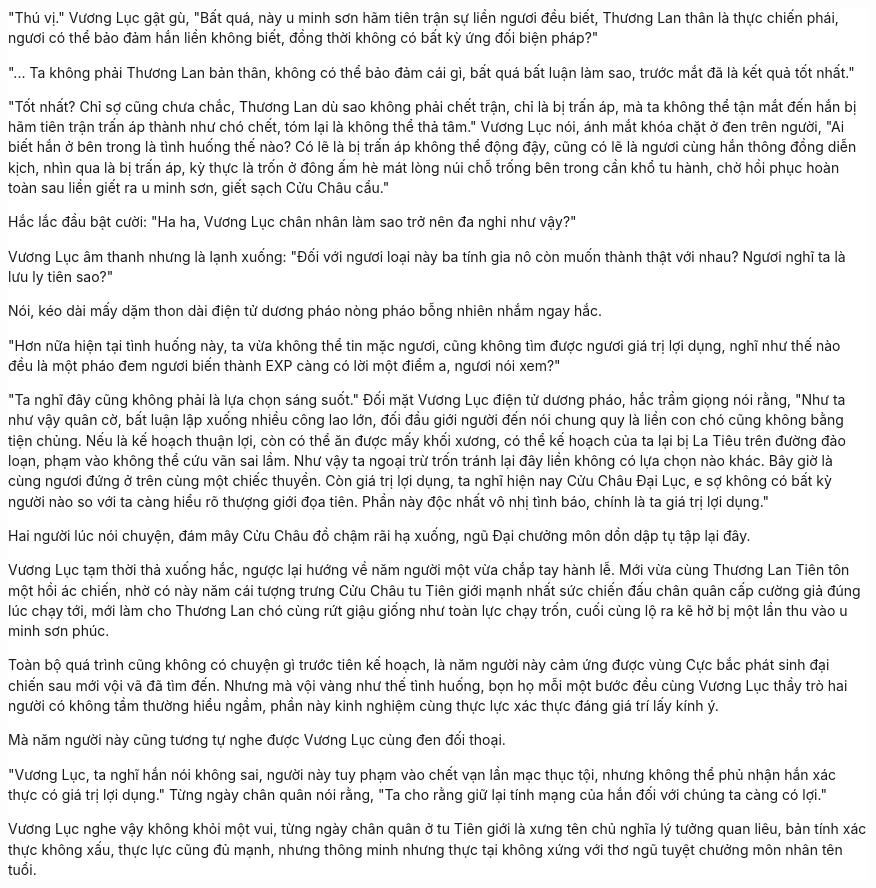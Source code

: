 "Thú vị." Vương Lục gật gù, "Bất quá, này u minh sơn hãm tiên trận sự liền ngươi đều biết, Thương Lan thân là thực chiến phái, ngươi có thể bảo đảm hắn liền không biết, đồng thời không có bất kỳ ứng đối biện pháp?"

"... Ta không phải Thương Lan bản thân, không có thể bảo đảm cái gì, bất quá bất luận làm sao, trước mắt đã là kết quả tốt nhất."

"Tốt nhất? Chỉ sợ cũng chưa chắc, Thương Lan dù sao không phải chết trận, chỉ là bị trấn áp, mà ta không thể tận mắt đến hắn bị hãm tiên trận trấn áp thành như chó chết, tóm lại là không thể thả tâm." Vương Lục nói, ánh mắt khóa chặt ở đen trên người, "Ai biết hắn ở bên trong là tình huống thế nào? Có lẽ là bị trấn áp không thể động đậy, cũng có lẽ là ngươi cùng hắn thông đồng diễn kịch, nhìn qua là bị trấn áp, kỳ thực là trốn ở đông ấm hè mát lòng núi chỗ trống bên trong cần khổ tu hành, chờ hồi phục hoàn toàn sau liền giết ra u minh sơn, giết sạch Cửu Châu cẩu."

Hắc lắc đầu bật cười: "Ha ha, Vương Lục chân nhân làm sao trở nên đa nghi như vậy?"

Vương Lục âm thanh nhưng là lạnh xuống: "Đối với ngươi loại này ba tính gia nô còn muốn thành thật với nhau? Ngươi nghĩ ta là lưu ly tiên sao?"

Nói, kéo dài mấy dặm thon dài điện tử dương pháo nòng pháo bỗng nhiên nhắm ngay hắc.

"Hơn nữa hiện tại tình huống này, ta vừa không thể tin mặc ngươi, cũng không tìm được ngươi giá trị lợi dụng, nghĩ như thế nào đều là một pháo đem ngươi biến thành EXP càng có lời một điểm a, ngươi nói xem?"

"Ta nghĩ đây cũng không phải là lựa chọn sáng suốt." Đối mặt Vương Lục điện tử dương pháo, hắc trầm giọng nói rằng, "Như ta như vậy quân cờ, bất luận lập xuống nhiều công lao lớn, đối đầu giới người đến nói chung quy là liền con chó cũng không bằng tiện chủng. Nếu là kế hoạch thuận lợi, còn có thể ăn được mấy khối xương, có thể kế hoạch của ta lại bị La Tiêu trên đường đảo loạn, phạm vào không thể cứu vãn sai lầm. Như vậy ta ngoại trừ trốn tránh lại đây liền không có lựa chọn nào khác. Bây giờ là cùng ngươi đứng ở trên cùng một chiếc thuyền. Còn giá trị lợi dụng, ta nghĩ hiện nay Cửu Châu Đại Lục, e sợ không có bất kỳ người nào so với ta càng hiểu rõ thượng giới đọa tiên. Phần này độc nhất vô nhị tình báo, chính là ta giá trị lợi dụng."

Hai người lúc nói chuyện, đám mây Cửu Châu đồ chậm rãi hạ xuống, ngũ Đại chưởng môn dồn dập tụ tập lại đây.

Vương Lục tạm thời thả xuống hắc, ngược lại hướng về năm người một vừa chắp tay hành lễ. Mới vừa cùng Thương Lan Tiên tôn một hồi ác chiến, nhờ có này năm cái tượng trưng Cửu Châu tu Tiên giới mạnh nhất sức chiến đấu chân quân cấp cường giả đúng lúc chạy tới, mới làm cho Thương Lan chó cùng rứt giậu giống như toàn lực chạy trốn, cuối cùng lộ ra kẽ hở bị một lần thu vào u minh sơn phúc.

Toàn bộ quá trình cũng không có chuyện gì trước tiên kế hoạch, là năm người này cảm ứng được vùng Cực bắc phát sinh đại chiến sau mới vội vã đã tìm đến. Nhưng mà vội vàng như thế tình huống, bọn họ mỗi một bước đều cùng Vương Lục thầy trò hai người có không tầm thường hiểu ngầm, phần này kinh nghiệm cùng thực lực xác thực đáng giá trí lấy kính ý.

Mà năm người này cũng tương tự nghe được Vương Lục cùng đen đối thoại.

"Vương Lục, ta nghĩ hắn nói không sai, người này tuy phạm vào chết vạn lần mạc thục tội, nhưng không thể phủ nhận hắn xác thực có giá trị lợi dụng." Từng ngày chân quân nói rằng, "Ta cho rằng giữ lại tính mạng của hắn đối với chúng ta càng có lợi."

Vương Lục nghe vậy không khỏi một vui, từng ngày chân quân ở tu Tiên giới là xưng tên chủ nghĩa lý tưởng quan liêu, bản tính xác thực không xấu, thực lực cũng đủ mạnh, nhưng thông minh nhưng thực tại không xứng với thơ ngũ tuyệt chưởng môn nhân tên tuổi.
....................
■ Problem description:
Your answer is only the number of lines in the listing above that include the string "trận".

■ Task answer:
2